The first country to open the institution of marriage to non-heterosexual couples was the Netherlands in 2001.

We now have the benefit of a decade’s experience to draw upon in understanding the outcomes of legislative reform.

Sydney has been fortunate over the past two weeks to have two international experts on marriage equality in town. Boris Dittrich is the LGBT Advocacy Director at Human Rights Watch in New York, and, as a former Dutch MP, was responsible for the marriage equality and same-sex adoption bills in that country. Professor Lee Badgett, an economics professor at the University of
Massachusetts and research director at the UCLA Wiliams Institute, has studied the impact of marriage equality internationally more than anyone else.

Two trends are clear from their experience. First, Badgett’s research indicates that marriage equality has an overwhelmingly positive social and economic impact on those involved, and in the broader community. Socially, couples who marry report significantly greater levels of acceptance in their communities, stronger commitment in their relationships, and greater security for their children.

These findings directly counter the claims of those who oppose marriage equality on the basis that it will have a negative impact on families and children.
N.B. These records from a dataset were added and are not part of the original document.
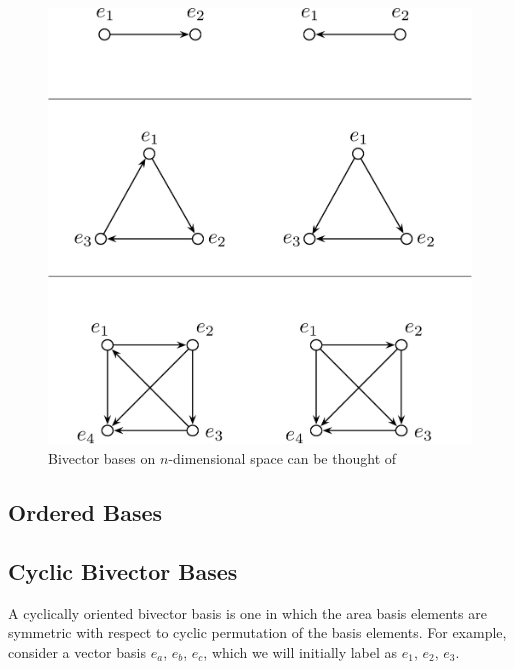 \documentclass[11pt]{article}
\newcommand{\bv}[1][]{e_{#1}}
\newcommand{\bp}[2]{(#1,#2)}
\begin{document}
\begin{figure}[tbp]
\begin{center}
\includegraphics[width=.75\textwidth]{DirectedGraphBasis}
\caption{Bivector bases on $n$-dimensional space can be thought of }
\label{fig:DirectedGraphBasis}
\end{center}
\end{figure}


\subsection{Ordered Bases}

\subsection{Cyclic Bivector Bases}
\label{sec:cyclicbivector}


A cyclically oriented bivector basis is one in which the area basis elements are symmetric with respect to cyclic permutation of the basis elements. For example, consider a vector basis $\bv[a]$, $\bv[b]$, $\bv[c]$, which we will initially label as $\bv[1]$, $\bv[2]$, $\bv[3]$. 
\end{document}
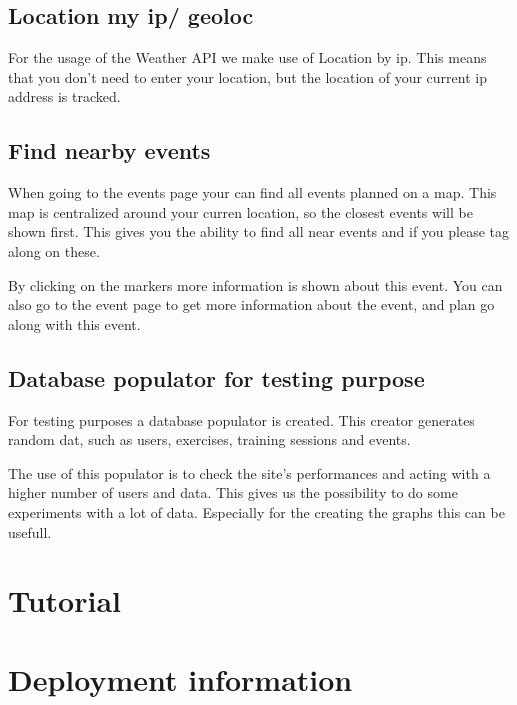 \documentclass[11pt,a4paper]{scrartcl}
\begin{document}
\subsection{Location my ip/ geoloc}
For the usage of the Weather API we make use of Location by ip. This means that you don't need to enter your location, but the location
of your current ip address is tracked.
\subsection{Find nearby events}
When going to the events page your can find all events planned on a map. This map is centralized around your curren location, so the 
closest events will be shown first. This gives you the ability to find all near events and if you please tag along on these.

By clicking on the markers more information is shown about this event. You can also go to the event page to get more information about
the event, and plan go along with this event.
\subsection{Database populator for testing purpose}
For testing purposes a database populator is created. This creator generates random dat, such as users, exercises, training sessions and
events. 

The use of this populator is to check the site's performances and acting with a higher number of users and data. This gives us the 
possibility to do some experiments with a lot of data. Especially for the creating the graphs this can be usefull.
\section{Tutorial}
\section{Deployment information}


\newpage        %

\newpage
\printindex                             %
\end{document}
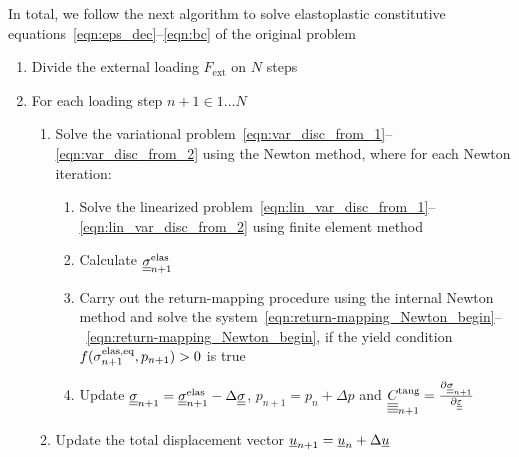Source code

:\documentclass[12pt]{article}
\begin{document}
In total, we follow the next algorithm to solve elastoplastic constitutive equations~\eqref{eqn:eps_dec}--\eqref{eqn:bc} of the original problem
\begin{enumerate}
    \item Divide the external loading $F_\text{ext}$ on $N$ steps 
    \item For each loading step $n+1 \in {1 \dots N}$
    \begin{enumerate}
        \item Solve the variational problem~\eqref{eqn:var_disc_from_1}--\eqref{eqn:var_disc_from_2} using the Newton method, where for each Newton iteration:
        \begin{enumerate}
            \item Solve the linearized problem~\eqref{eqn:lin_var_disc_from_1}--\eqref{eqn:lin_var_disc_from_2} using finite element method
            \item Calculate $\underline{\underline{\sigma}}_{n+1}^{\text{elas}}$ 
            \item Carry out the return-mapping procedure using the internal Newton method and solve the system~\eqref{eqn:return-mapping_Newton_begin}--~\eqref{eqn:return-mapping_Newton_begin}, if the yield condition $f(\sigma_{n+1}^\text{elas,eq}, p_{n+1}) > 0$ is true
            \item Update $\underline{\underline{\sigma}}_{n+1} = \underline{\underline{\sigma}}_{n+1}^{\text{elas}} - \Delta\underline{\underline{\sigma}}$, $p_{n+1} = p_n + \Delta p$ and $\underline{\underline{\underline{\underline{C_{}}}}}^\text{tang}_{n+1} = \frac{\partial \underline{\underline{\sigma}}_{n+1}}{\partial\underline{\underline{\varepsilon}}}$
        \end{enumerate}
        \item Update the total displacement vector $\underline{u}_{n+1} = \underline{u}_n + \Delta\underline{u}$
    \end{enumerate}
\end{enumerate}
\end{document}
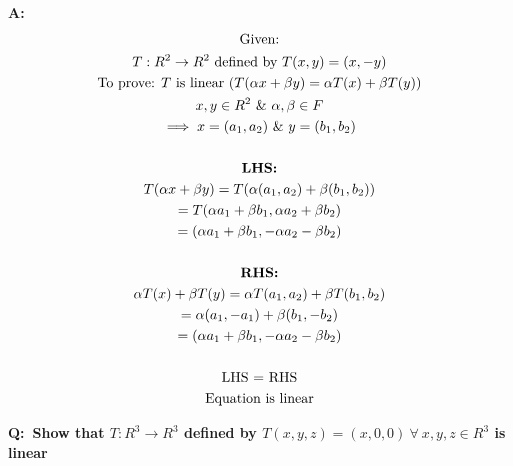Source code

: \documentclass[english,course,fleqn]{lecture}
\newenvironment{qanda}{\setlength{\parindent}{0pt}}{\bigskip}
\newcommand{\Q}{\bigskip\bfseries Q:\ }
\newcommand{\A}{\par\textbf{A:} \normalfont}
\begin{document}
\begin{qanda}
	\A
	\begin{gather*}
		\text{Given:} \\
		T:R^{2} \rightarrow R^{2} \text{ defined by } T(x,y) = (x,-y)\\
		\text{To prove: $T$ is linear ($T(\alpha x + \beta y) = \alpha T(x) + \beta T (y)$)}\\
		x,y \in R^{2}~\&~\alpha, \beta \in F\\
		\implies x = (a_{1}, a_{2}) ~\&~ y = (b_{1}, b_{2})\\
		\\
		\text{\textbf{LHS:}}\\
		T(\alpha x + \beta y) = T(\alpha(a_{1}, a_{2}) + \beta(b_{1}, b_{2}))\\
		= T(\alpha a_{1} + \beta b_{1}, \alpha a_{2} + \beta b_{2})\\
		= (\alpha a_{1} + \beta b_{1}, -\alpha a_{2} - \beta b_{2})\\
		\\
		\text{\textbf{RHS:}}\\
		\alpha T(x) + \beta T(y) = \alpha T(a_{1}, a_{2}) + \beta T( b_{1}, b_{2})\\
		= \alpha(a_{1}, -a_{1}) + \beta (b_{1}, -b_{2})\\
		= (\alpha a_{1} + \beta b_{1}, -\alpha a_{2} - \beta b_{2}) \\
		\\
		\text{LHS $=$ RHS}\\
		\text{Equation is linear}
	\end{gather*}


	\Q Show that $T: R^{3} \rightarrow R^{3}$ defined by $T(x,y,z) = (x,0,0) ~\forall~ x,y,z \in R^{3}$ is linear


\end{qanda}
\end{document}

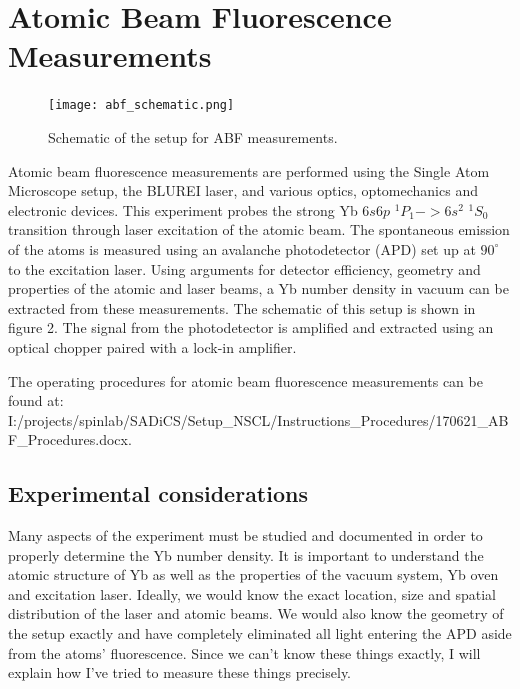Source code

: \documentclass[12pt, a4paper]{article}
\begin{document}
\section{Atomic Beam Fluorescence Measurements}
\begin{figure}
  \texttt{[image: abf\_schematic.png]}
  \vspace*{-3mm}
  \caption{Schematic of the setup for ABF measurements.}
\end{figure}
Atomic beam fluorescence measurements are performed using the Single Atom Microscope setup, the BLUREI laser, and various optics, optomechanics and electronic devices. This experiment probes the strong Yb $6s6p$ $ ^{1}P_{1} -> 6s^2 $ $^{1}S_{0}$ transition through laser excitation of the atomic beam. The spontaneous emission of the atoms is measured using an avalanche photodetector (APD) set up at $90^{\circ}$ to the excitation laser. Using arguments for detector efficiency, geometry and properties of the atomic and laser beams, a Yb number density in vacuum can be extracted from these measurements. The schematic of this setup is shown in figure 2. The signal from the photodetector is amplified and extracted using an optical chopper paired with a lock-in amplifier.

The operating procedures for atomic beam fluorescence measurements can be found at: \footnotesize I:/projects/spinlab/SADiCS/Setup\_NSCL/Instructions\_Procedures/170621\_ABF\_Procedures.docx.\normalsize
 
\subsection{Experimental considerations}
Many aspects of the experiment must be studied and documented in order to properly determine the Yb number density. It is important to understand the atomic structure of Yb as well as the properties of the vacuum system, Yb oven and excitation laser. Ideally, we would know the exact location, size and spatial distribution of the laser and atomic beams. We would also know the geometry of the setup exactly and have completely eliminated all light entering the APD aside from the atoms' fluorescence. Since we can't know these things exactly, I will explain how I've tried to measure these things precisely. 
\end{document}
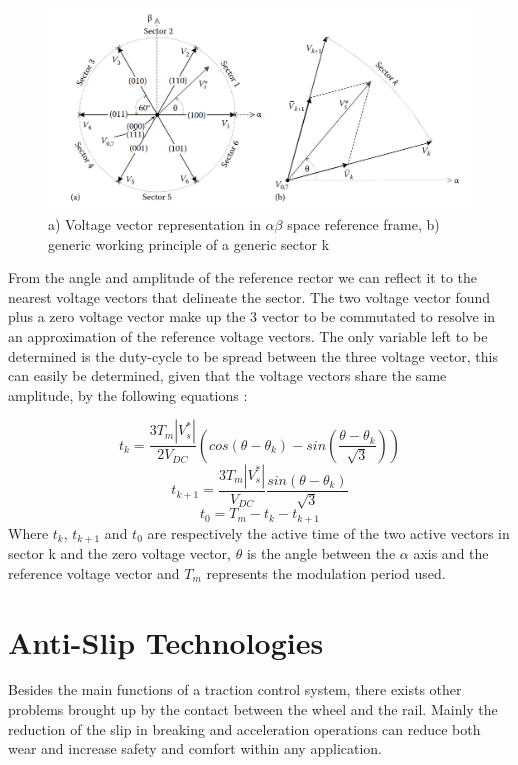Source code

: \begin{figure}[h]
    \centering
    \includegraphics[scale = 0.45]{Figures/SVM_Vectors.png}
    \caption{a) Voltage vector representation in $\alpha \beta$ space reference frame, b) generic working principle of a generic sector k \cite{Mohan}}
    \label{fig:SVMVectors}
\end{figure} 

From the angle and amplitude of the reference rector we can reflect it to the nearest voltage vectors that delineate the sector. The two voltage vector found plus a zero voltage vector make up the 3 vector to be commutated to resolve in an approximation of the reference voltage vectors. The only variable left to be determined is the duty-cycle to be spread between the three voltage vector, this can easily be determined, given that the voltage vectors share the same amplitude, by the following equations \cite{Mohan}:

\begin{equation}
t_k = \frac{3T_m|V_s^*|}{2V_{DC}}(cos(\theta-\theta_k) - sin(\frac{\theta -\theta_k}{\sqrt{3}}))
\end{equation}
\begin{equation}
t_{k+1} = \frac{3T_m|V_s^*|}{V_{DC}}\frac{sin(\theta -\theta_k)}{\sqrt{3}}
\end{equation}
\begin{equation}
t_0 = T_m - t_k - t_{k+1}
\end{equation}
Where $t_k$, $t_{k+1}$ and $t_0$ are respectively the active time of the two active vectors in sector k and the zero voltage vector, $\theta$ is the angle between the $\alpha$ axis and the reference voltage vector and $T_m$ represents the modulation period used.
\section{Anti-Slip Technologies}
Besides the main functions of a traction control system, there exists other problems brought up by the contact between the wheel and the rail. Mainly the reduction of the slip in breaking and acceleration operations can reduce both wear and increase safety and comfort within any application. 

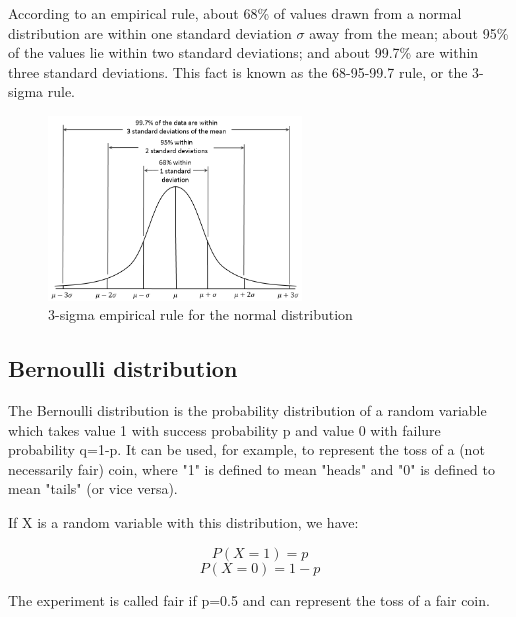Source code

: According to an empirical rule, about 68\% of values drawn from a normal distribution are within one standard deviation \(\sigma\) away from the mean; 
about 95\% of the values lie within two standard deviations; and about 99.7\% are within three standard deviations. This fact is known as the 68-95-99.7 
rule, or the 3-sigma rule.

\begin{figure}[H]
  \centering
  \includegraphics[width=0.6\textwidth]{figures/Empirical_Rule.PNG}
  \caption{3-sigma empirical rule for the normal distribution \cite{23} }
\end{figure}

\subsection{Bernoulli distribution}

The Bernoulli distribution is the probability distribution of a random variable which takes value 1 with success probability p and value 0 with failure 
probability q=1-p. It can be used, for example, to represent the toss of a (not necessarily fair) coin, where "1" is defined to mean "heads" and "0" is 
defined to mean "tails" (or vice versa).

If X is a random variable with this distribution, we have:

\[P(X=1) = p\]
\[P(X=0) = 1-p\]

The experiment is called fair if p=0.5 and can represent the toss of a fair coin. 
















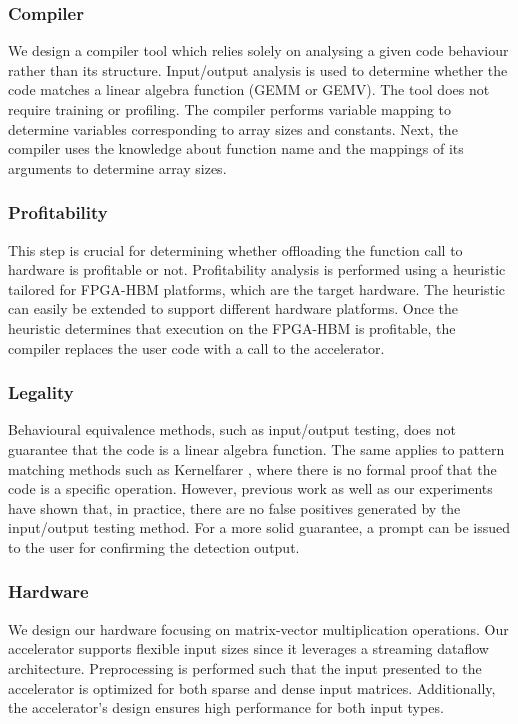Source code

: \documentclass[manuscript,screen,review]{acmart}
\begin{document}
\subsubsection{Compiler} We design a compiler tool which relies solely on analysing a given code behaviour rather than its structure. Input/output analysis is used to determine whether the code matches a linear algebra function (GEMM or GEMV). The tool does not require training or profiling. The compiler performs variable mapping to determine variables corresponding to array sizes and constants. Next, the compiler uses the knowledge about function name and the mappings of its arguments to determine array sizes. 

\subsubsection{Profitability}
This step is crucial for determining whether offloading the function call to hardware is profitable or not. Profitability analysis is performed using a heuristic tailored for FPGA-HBM platforms, which are the target hardware. The heuristic can easily be extended to support different hardware platforms. Once the heuristic determines that execution on the FPGA-HBM is profitable, the compiler replaces the user code with a call to the accelerator.

\subsubsection{Legality} 
Behavioural equivalence methods, such as input/output testing, does not guarantee that the code is a linear algebra function. The same applies to pattern matching methods such as Kernelfarer \cite{kernelfarer}, where there is no formal proof that the code is a specific operation. However, previous work as well as our experiments \cite{ATC} have shown that, in practice, there are no false positives generated by the input/output testing method. For a more solid guarantee, a prompt can be issued to the user for confirming the detection output. 

\subsubsection{Hardware}
We design our hardware focusing on matrix-vector multiplication operations. Our accelerator supports flexible input sizes since it leverages a streaming dataflow architecture. Preprocessing is performed such that the input presented to the accelerator is optimized for both sparse and dense input matrices. Additionally, the accelerator's design ensures high performance for both input types.
\end{document}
At an economic level, conservative estimates by Badgett indicate that if Australia allows same-sex couples to marry, it would contribute $161 million to the economy over the first three years.

Dittrich recalls a conversation he had with a group of 20-year-olds, who were too young to remember a time when discrimination in marriage was still law, and could not quite believe it had ever been so. That is our future.

The second trend is more sobering. Marriage equality may represent the end of the program of legislative reform for gay and lesbian people and their families (or close to it), but we cannot mistake this for the end of homophobia.

The Netherlands, often held up as a beacon of acceptance for sex, gender and sexual minorities, still faces serious issues of homophobia and transphobia, according to Dittrich.

Legislative equality does not mean social equality, and this is particularly true for minorities within the minority — the young, the elderly, people with disabilities, those living in rural areas or from certain multicultural or religious communities, and those who are sex and/or gender diverse.

As the marriage equality train rolls on, we need to start thinking now about what the next steps will be on the journey towards equality.